• **Task item**:
Among the entries below, how many lines hold "details"? Reply with the number only.

• **Data extracts**:
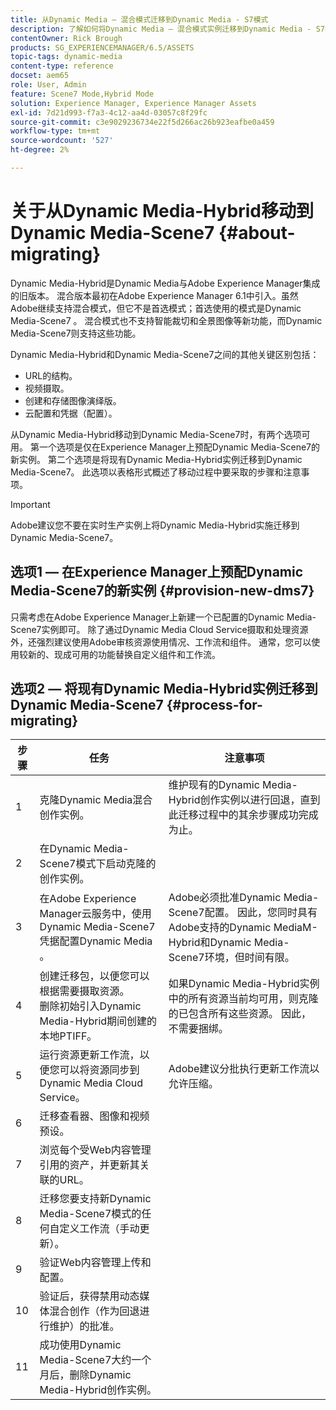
 ```yaml
---
title: 从Dynamic Media — 混合模式迁移到Dynamic Media - S7模式
description: 了解如何将Dynamic Media — 混合模式实例迁移到Dynamic Media - S7模式
contentOwner: Rick Brough
products: SG_EXPERIENCEMANAGER/6.5/ASSETS
topic-tags: dynamic-media
content-type: reference
docset: aem65
role: User, Admin
feature: Scene7 Mode,Hybrid Mode
solution: Experience Manager, Experience Manager Assets
exl-id: 7d21d993-f7a3-4c12-aa4d-03057c8f29fc
source-git-commit: c3e9029236734e22f5d266ac26b923eafbe0a459
workflow-type: tm+mt
source-wordcount: '527'
ht-degree: 2%

---
```


# 关于从Dynamic Media-Hybrid移动到Dynamic Media-Scene7 {#about-migrating}

Dynamic Media-Hybrid是Dynamic Media与Adobe Experience Manager集成的旧版本。 混合版本最初在Adobe Experience Manager 6.1中引入。虽然Adobe继续支持混合模式，但它不是首选模式；首选使用的模式是Dynamic Media-Scene7 。 混合模式也不支持智能裁切和全景图像等新功能，而Dynamic Media-Scene7则支持这些功能。

Dynamic Media-Hybrid和Dynamic Media-Scene7之间的其他关键区别包括：

* URL的结构。
* 视频摄取。
* 创建和存储图像演绎版。
* 云配置和凭据（配置）。

从Dynamic Media-Hybrid移动到Dynamic Media-Scene7时，有两个选项可用。 第一个选项是仅在Experience Manager上预配Dynamic Media-Scene7的新实例。 第二个选项是将现有Dynamic Media-Hybrid实例迁移到Dynamic Media-Scene7。 此选项以表格形式概述了移动过程中要采取的步骤和注意事项。

>[!IMPORTANT]
>
>Adobe建议您不要在实时生产实例上将Dynamic Media-Hybrid实施迁移到Dynamic Media-Scene7。

## 选项1 — 在Experience Manager上预配Dynamic Media-Scene7的新实例 {#provision-new-dms7}

只需考虑在Adobe Experience Manager上新建一个已配置的Dynamic Media-Scene7实例即可。 除了通过Dynamic Media Cloud Service摄取和处理资源外，还强烈建议使用Adobe审核资源使用情况、工作流和组件。 通常，您可以使用较新的、现成可用的功能替换自定义组件和工作流。

## 选项2 — 将现有Dynamic Media-Hybrid实例迁移到Dynamic Media-Scene7 {#process-for-migrating}

| 步骤 | 任务 | 注意事项 |
|---|---|---|
| 1 | 克隆Dynamic Media混合创作实例。 | 维护现有的Dynamic Media-Hybrid创作实例以进行回退，直到此迁移过程中的其余步骤成功完成为止。 |
| 2 | 在Dynamic Media-Scene7模式下启动克隆的创作实例。 |  |
| 3 | 在Adobe Experience Manager云服务中，使用Dynamic Media-Scene7凭据配置Dynamic Media 。 | Adobe必须批准Dynamic Media-Scene7配置。 因此，您同时具有Adobe支持的Dynamic MediaM-Hybrid和Dynamic Media-Scene7环境，但时间有限。 |
| 4 | 创建迁移包，以便您可以根据需要摄取资源。<br>删除初始引入Dynamic Media-Hybrid期间创建的本地PTIFF。 | 如果Dynamic Media-Hybrid实例中的所有资源当前均可用，则克隆的已包含所有这些资源。 因此，不需要捆绑。 |
| 5 | 运行资源更新工作流，以便您可以将资源同步到Dynamic Media Cloud Service。 | Adobe建议分批执行更新工作流以允许压缩。 |
| 6 | 迁移查看器、图像和视频预设。 |  |
| 7 | 浏览每个受Web内容管理引用的资产，并更新其关联的URL。 |  |
| 8 | 迁移您要支持新Dynamic Media-Scene7模式的任何自定义工作流（手动更新）。 |  |
| 9 | 验证Web内容管理上传和配置。 |  |
| 10 | 验证后，获得禁用动态媒体混合创作（作为回退进行维护）的批准。 |  |
| 11 | 成功使用Dynamic Media-Scene7大约一个月后，删除Dynamic Media-Hybrid创作实例。 |  |
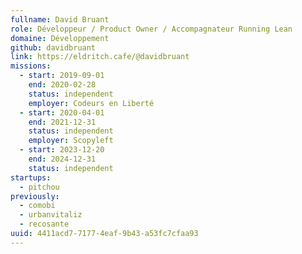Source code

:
 ```yaml
---
fullname: David Bruant
role: Développeur / Product Owner / Accompagnateur Running Lean
domaine: Développement
github: davidbruant
link: https://eldritch.cafe/@davidbruant
missions:
  - start: 2019-09-01
    end: 2020-02-28
    status: independent
    employer: Codeurs en Liberté
  - start: 2020-04-01
    end: 2021-12-31
    status: independent
    employer: Scopyleft
  - start: 2023-12-20
    end: 2024-12-31
    status: independent
startups:
  - pitchou
previously:
  - comobi
  - urbanvitaliz
  - recosante
uuid: 4411acd7-7177-4eaf-9b43-a53fc7cfaa93
---
```

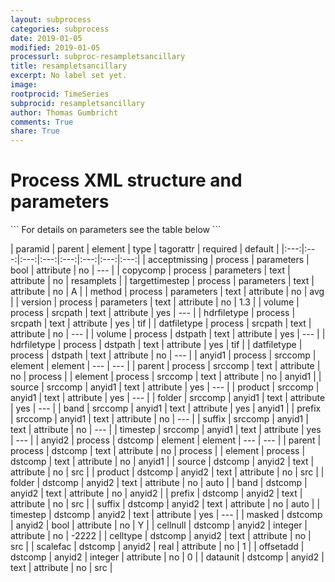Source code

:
 ```yaml
---
layout: subprocess
categories: subprocess
date: 2019-01-05
modified: 2019-01-05
processurl: subproc-resampletsancillary
title: resampletsancillary
excerpt: No label set yet.
image: 
rootprocid: TimeSeries
subprocid: resampletsancillary
author: Thomas Gumbricht
comments: True
share: True
---
```


<h1 class='foot-description'>Process XML structure and parameters</h1>
```
For details on parameters see the table below
<?xml version="1.0" ?>
<process>
  <!--Generated from python-->
  <userproj plotid="yourplotid" projectid="yourprojectid" siteid="yoursiteid" system="systemid" tractid="yourtractid" userid="youruserid"/>
  <period endday="DD" endmonth="MM" endyear="YYYY" seasonendday="DD" seasonendmonth="MM" seasonstartday="DD" seasonstartmonth="MM" startday="DD" startmonth="MM" startyear="YYYY" timestep="timestep"/>
  <parameters acceptmissing="True/False" copycomp="txtstring" method="txtstring" targettimestep="txtstring" version="txtstring"/>
  <srcpath datfiletype="txtstring" hdrfiletype="txtstring" volume="txtstring"/>
  <dstpath datfiletype="txtstring" hdrfiletype="txtstring" volume="txtstring"/>
  <srccomp element="txtstring" parent="txtstring">
    <anyid1 band="txtstring" folder="txtstring" prefix="txtstring" product="txtstring" source="txtstring" suffix="txtstring" timestep="txtstring"/>
  </srccomp>
  <dstcomp element="txtstring" parent="txtstring">
    <anyid2 band="txtstring" cellnull="xyz" celltype="txtstring" dataunit="txtstring" folder="txtstring" masked="True/False" offsetadd="xyz" prefix="txtstring" product="txtstring" scalefac="xyz.abc" source="txtstring" suffix="txtstring" timestep="txtstring"/>
  </dstcomp>
</process>
```

| paramid | parent | element | type | tagorattr | required | default |
|:---:|:---:|:---:|:---:|:---:|:---:|:---:|:---:|
| acceptmissing | process | parameters | bool | attribute | no | --- |
| copycomp | process | parameters | text | attribute | no | resamplets |
| targettimestep | process | parameters | text | attribute | no | A |
| method | process | parameters | text | attribute | no | avg |
| version | process | parameters | text | attribute | no | 1.3 |
| volume | process | srcpath | text | attribute | yes | --- |
| hdrfiletype | process | srcpath | text | attribute | yes | tif |
| datfiletype | process | srcpath | text | attribute | no | --- |
| volume | process | dstpath | text | attribute | yes | --- |
| hdrfiletype | process | dstpath | text | attribute | yes | tif |
| datfiletype | process | dstpath | text | attribute | no | --- |
| anyid1 | process | srccomp | element | element | --- | --- |
| parent | process | srccomp | text | attribute | no | process |
| element | process | srccomp | text | attribute | no | anyid1 |
| source | srccomp | anyid1 | text | attribute | yes | --- |
| product | srccomp | anyid1 | text | attribute | yes | --- |
| folder | srccomp | anyid1 | text | attribute | yes | --- |
| band | srccomp | anyid1 | text | attribute | yes | anyid1 |
| prefix | srccomp | anyid1 | text | attribute | no | --- |
| suffix | srccomp | anyid1 | text | attribute | no | --- |
| timestep | srccomp | anyid1 | text | attribute | yes | --- |
| anyid2 | process | dstcomp | element | element | --- | --- |
| parent | process | dstcomp | text | attribute | no | process |
| element | process | dstcomp | text | attribute | no | anyid1 |
| source | dstcomp | anyid2 | text | attribute | no | src |
| product | dstcomp | anyid2 | text | attribute | no | src |
| folder | dstcomp | anyid2 | text | attribute | no | auto |
| band | dstcomp | anyid2 | text | attribute | no | anyid2 |
| prefix | dstcomp | anyid2 | text | attribute | no | src |
| suffix | dstcomp | anyid2 | text | attribute | no | auto |
| timestep | dstcomp | anyid2 | text | attribute | yes | --- |
| masked | dstcomp | anyid2 | bool | attribute | no | Y |
| cellnull | dstcomp | anyid2 | integer | attribute | no | -2222 |
| celltype | dstcomp | anyid2 | text | attribute | no | src |
| scalefac | dstcomp | anyid2 | real | attribute | no | 1 |
| offsetadd | dstcomp | anyid2 | integer | attribute | no | 0 |
| dataunit | dstcomp | anyid2 | text | attribute | no | src |
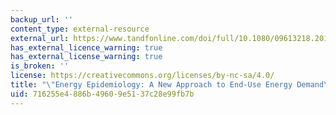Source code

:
 ```yaml
---
backup_url: ''
content_type: external-resource
external_url: https://www.tandfonline.com/doi/full/10.1080/09613218.2013.798142
has_external_licence_warning: true
has_external_license_warning: true
is_broken: ''
license: https://creativecommons.org/licenses/by-nc-sa/4.0/
title: "\"Energy Epidemiology: A New Approach to End-Use Energy Demand\_Research.\""
uid: 716255e4-886b-4960-9e51-37c28e99fb7b
---
```

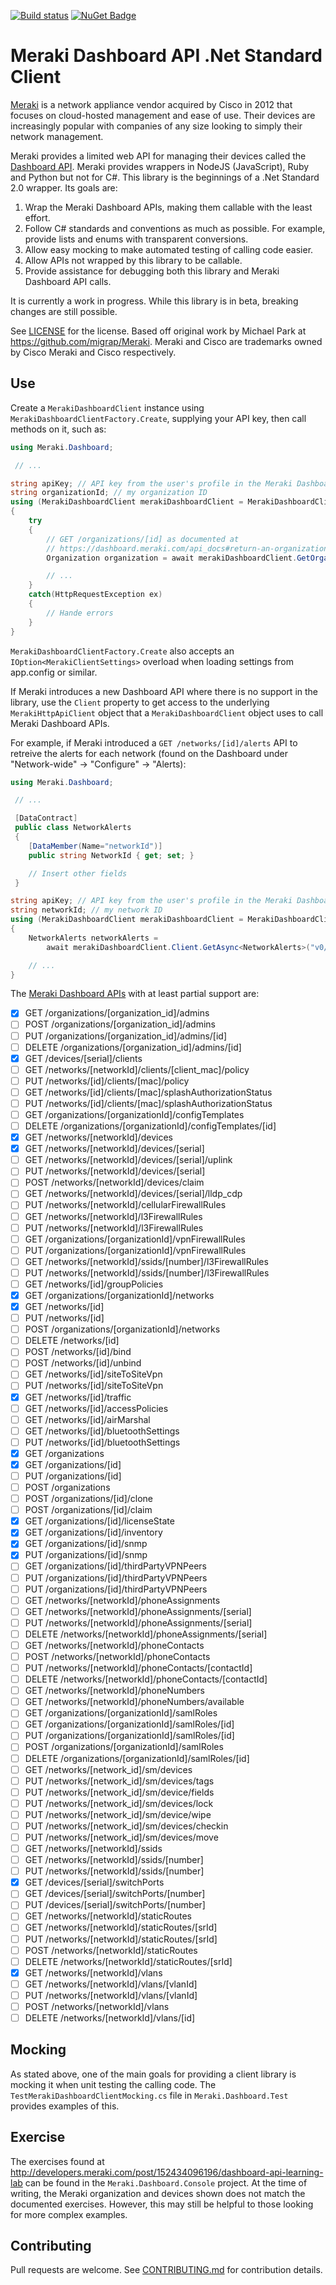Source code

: [![Build status](https://ci.appveyor.com/api/projects/status/oehy76art96ex6sp?svg=true)](https://ci.appveyor.com/project/anthonylangsworth/meraki-dashboard-r15c8)
[![NuGet Badge](https://buildstats.info/nuget/Meraki.Dashboard)](https://www.nuget.org/packages/Meraki.Dashboard/)

# Meraki Dashboard API .Net Standard Client

[Meraki](http://meraki.cisco.com) is a network appliance vendor acquired by Cisco in 2012 that focuses on 
cloud-hosted management and ease of use. Their devices are increasingly popular with companies of any size looking
to simply their network management.

Meraki provides a limited web API for managing their devices called the [Dashboard API](https://dashboard.meraki.com/api_docs). 
Meraki provides wrappers in NodeJS (JavaScript), Ruby and Python but not for C#. This library is the 
beginnings of a .Net Standard 2.0 wrapper. Its goals are:
1. Wrap the Meraki Dashboard APIs, making them callable with the least effort.
1. Follow C# standards and conventions as much as possible. For example, provide lists and enums with transparent conversions.
1. Allow easy mocking to make automated testing of calling code easier.
1. Allow APIs not wrapped by this library to be callable.
1. Provide assistance for debugging both this library and Meraki Dashboard API calls.

It is currently a work in progress. While this library is in beta, breaking changes are still possible.

See [LICENSE](LICENSE) for the license. Based off original work by Michael Park at https://github.com/migrap/Meraki. Meraki and Cisco are trademarks owned by Cisco Meraki and Cisco respectively.

## Use

Create a `MerakiDashboardClient` instance using `MerakiDashboardClientFactory.Create`, supplying your API key, 
then call methods on it, such as:

``` C#
using Meraki.Dashboard;

 // ...

string apiKey; // API key from the user's profile in the Meraki Dashboard
string organizationId; // my organization ID
using (MerakiDashboardClient merakiDashboardClient = MerakiDashboardClientFactory.Create(apiKey))
{
	try
	{
		// GET /organizations/[id] as documented at 
		// https://dashboard.meraki.com/api_docs#return-an-organization
		Organization organization = await merakiDashboardClient.GetOrganizationAsync(organizationId);

		// ...
	}
	catch(HttpRequestException ex)
	{
		// Hande errors
	}
}
```

`MerakiDashboardClientFactory.Create` also accepts an `IOption<MerakiClientSettings>` overload when 
loading settings from app.config or similar.

If Meraki introduces a new Dashboard API where there is no support in the library, use the `Client` 
property to get access to the underlying `MerakiHttpApiClient` object that a `MerakiDashboardClient`
object uses to call Meraki Dashboard APIs.

For example, if Meraki introduced a `GET /networks/[id]/alerts` API to retreive the alerts
for each network (found on the Dashboard under "Network-wide" -> "Configure" -> "Alerts):

``` C#
using Meraki.Dashboard;

 // ...

 [DataContract]
 public class NetworkAlerts
 {
	[DataMember(Name="networkId")]
	public string NetworkId { get; set; }

	// Insert other fields
 }

string apiKey; // API key from the user's profile in the Meraki Dashboard
string networkId; // my network ID
using (MerakiDashboardClient merakiDashboardClient = MerakiDashboardClientFactory.Create(apiKey))
{
	NetworkAlerts networkAlerts = 
		await merakiDashboardClient.Client.GetAsync<NetworkAlerts>("v0/network/{id}/alerts");

	// ...
}
```

The [Meraki Dashboard APIs](https://dashboard.meraki.com/api_docs) with at least partial support are:

- [x] GET /organizations/[organization_id]/admins
- [ ] POST /organizations/[organization_id]/admins
- [ ] PUT /organizations/[organization_id]/admins/[id]
- [ ] DELETE /organizations/[organization_id]/admins/[id]
- [x] GET /devices/[serial]/clients 
- [ ] GET /networks/[networkId]/clients/[client_mac]/policy
- [ ] PUT /networks/[id]/clients/[mac]/policy
- [ ] GET /networks/[id]/clients/[mac]/splashAuthorizationStatus
- [ ] PUT /networks/[id]/clients/[mac]/splashAuthorizationStatus
- [ ] GET /organizations/[organizationId]/configTemplates
- [ ] DELETE /organizations/[organizationId]/configTemplates/[id]
- [x] GET /networks/[networkId]/devices
- [x] GET /networks/[networkId]/devices/[serial]
- [ ] GET /networks/[networkId]/devices/[serial]/uplink 
- [ ] PUT /networks/[networkId]/devices/[serial]
- [ ] POST /networks/[networkId]/devices/claim
- [ ] GET /networks/[networkId]/devices/[serial]/lldp_cdp
- [ ] PUT /networks/[networkId]/cellularFirewallRules
- [ ] GET /networks/[networkId]/l3FirewallRules
- [ ] PUT /networks/[networkId]/l3FirewallRules
- [ ] GET /organizations/[organizationId]/vpnFirewallRules
- [ ] PUT /organizations/[organizationId]/vpnFirewallRules
- [ ] GET /networks/[networkId]/ssids/[number]/l3FirewallRules
- [ ] PUT /networks/[networkId]/ssids/[number]/l3FirewallRules
- [ ] GET /networks/[id]/groupPolicies
- [x] GET /organizations/[organizationId]/networks 
- [x] GET /networks/[id]
- [ ] PUT /networks/[id]
- [ ] POST /organizations/[organizationId]/networks
- [ ] DELETE /networks/[id]
- [ ] POST /networks/[id]/bind
- [ ] POST /networks/[id]/unbind
- [ ] GET /networks/[id]/siteToSiteVpn
- [ ] PUT /networks/[id]/siteToSiteVpn
- [x] GET /networks/[id]/traffic
- [ ] GET /networks/[id]/accessPolicies
- [ ] GET /networks/[id]/airMarshal
- [ ] GET /networks/[id]/bluetoothSettings
- [ ] PUT /networks/[id]/bluetoothSettings
- [x] GET /organizations
- [x] GET /organizations/[id]
- [ ] PUT /organizations/[id]
- [ ] POST /organizations
- [ ] POST /organizations/[id]/clone
- [ ] POST /organizations/[id]/claim
- [x] GET /organizations/[id]/licenseState
- [x] GET /organizations/[id]/inventory
- [x] GET /organizations/[id]/snmp
- [x] PUT /organizations/[id]/snmp
- [ ] GET /organizations/[id]/thirdPartyVPNPeers
- [ ] PUT /organizations/[id]/thirdPartyVPNPeers
- [ ] PUT /organizations/[id]/thirdPartyVPNPeers
- [ ] GET /networks/[networkId]/phoneAssignments
- [ ] GET /networks/[networkId]/phoneAssignments/[serial]
- [ ] PUT /networks/[networkId]/phoneAssignments/[serial]
- [ ] DELETE /networks/[networkId]/phoneAssignments/[serial]
- [ ] GET /networks/[networkId]/phoneContacts
- [ ] POST /networks/[networkId]/phoneContacts
- [ ] PUT /networks/[networkId]/phoneContacts/[contactId]
- [ ] DELETE /networks/[networkId]/phoneContacts/[contactId]
- [ ] GET /networks/[networkId]/phoneNumbers
- [ ] GET /networks/[networkId]/phoneNumbers/available
- [ ] GET /organizations/[organizationId]/samlRoles
- [ ] GET /organizations/[organizationId]/samlRoles/[id]
- [ ] PUT /organizations/[organizationId]/samlRoles/[id]
- [ ] POST /organizations/[organizationId]/samlRoles
- [ ] DELETE /organizations/[organizationId]/samlRoles/[id]
- [ ] GET /networks/[network_id]/sm/devices
- [ ] PUT /networks/[network_id]/sm/devices/tags
- [ ] PUT /networks/[network_id]/sm/device/fields
- [ ] PUT /networks/[network_id]/sm/devices/lock
- [ ] PUT /networks/[network_id]/sm/device/wipe
- [ ] PUT /networks/[network_id]/sm/devices/checkin
- [ ] PUT /networks/[network_id]/sm/devices/move
- [ ] GET /networks/[networkId]/ssids
- [ ] GET /networks/[networkId]/ssids/[number]
- [ ] PUT /networks/[networkId]/ssids/[number]
- [x] GET /devices/[serial]/switchPorts
- [ ] GET /devices/[serial]/switchPorts/[number]
- [ ] PUT /devices/[serial]/switchPorts/[number]
- [ ] GET /networks/[networkId]/staticRoutes
- [ ] GET /networks/[networkId]/staticRoutes/[srId]
- [ ] PUT /networks/[networkId]/staticRoutes/[srId]
- [ ] POST /networks/[networkId]/staticRoutes
- [ ] DELETE /networks/[networkId]/staticRoutes/[srId] 
- [x] GET /networks/[networkId]/vlans
- [ ] GET /networks/[networkId]/vlans/[vlanId]
- [ ] PUT /networks/[networkId]/vlans/[vlanId]
- [ ] POST /networks/[networkId]/vlans
- [ ] DELETE /networks/[networkId]/vlans/[id]

## Mocking

As stated above, one of the main goals for providing a client library is 
mocking it when unit testing the calling code. The `TestMerakiDashboardClientMocking.cs`
file in `Meraki.Dashboard.Test` provides examples of this.

## Exercise

The exercises found at http://developers.meraki.com/post/152434096196/dashboard-api-learning-lab can be found 
in the `Meraki.Dashboard.Console` project. At the time of writing, the Meraki organization and devices shown does
not match the documented exercises. However, this may still be helpful to those looking for more complex
examples.

## Contributing

Pull requests are welcome. See [CONTRIBUTING.md](CONTRIBUTING.md) for contribution details.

• **Worked solution**:
2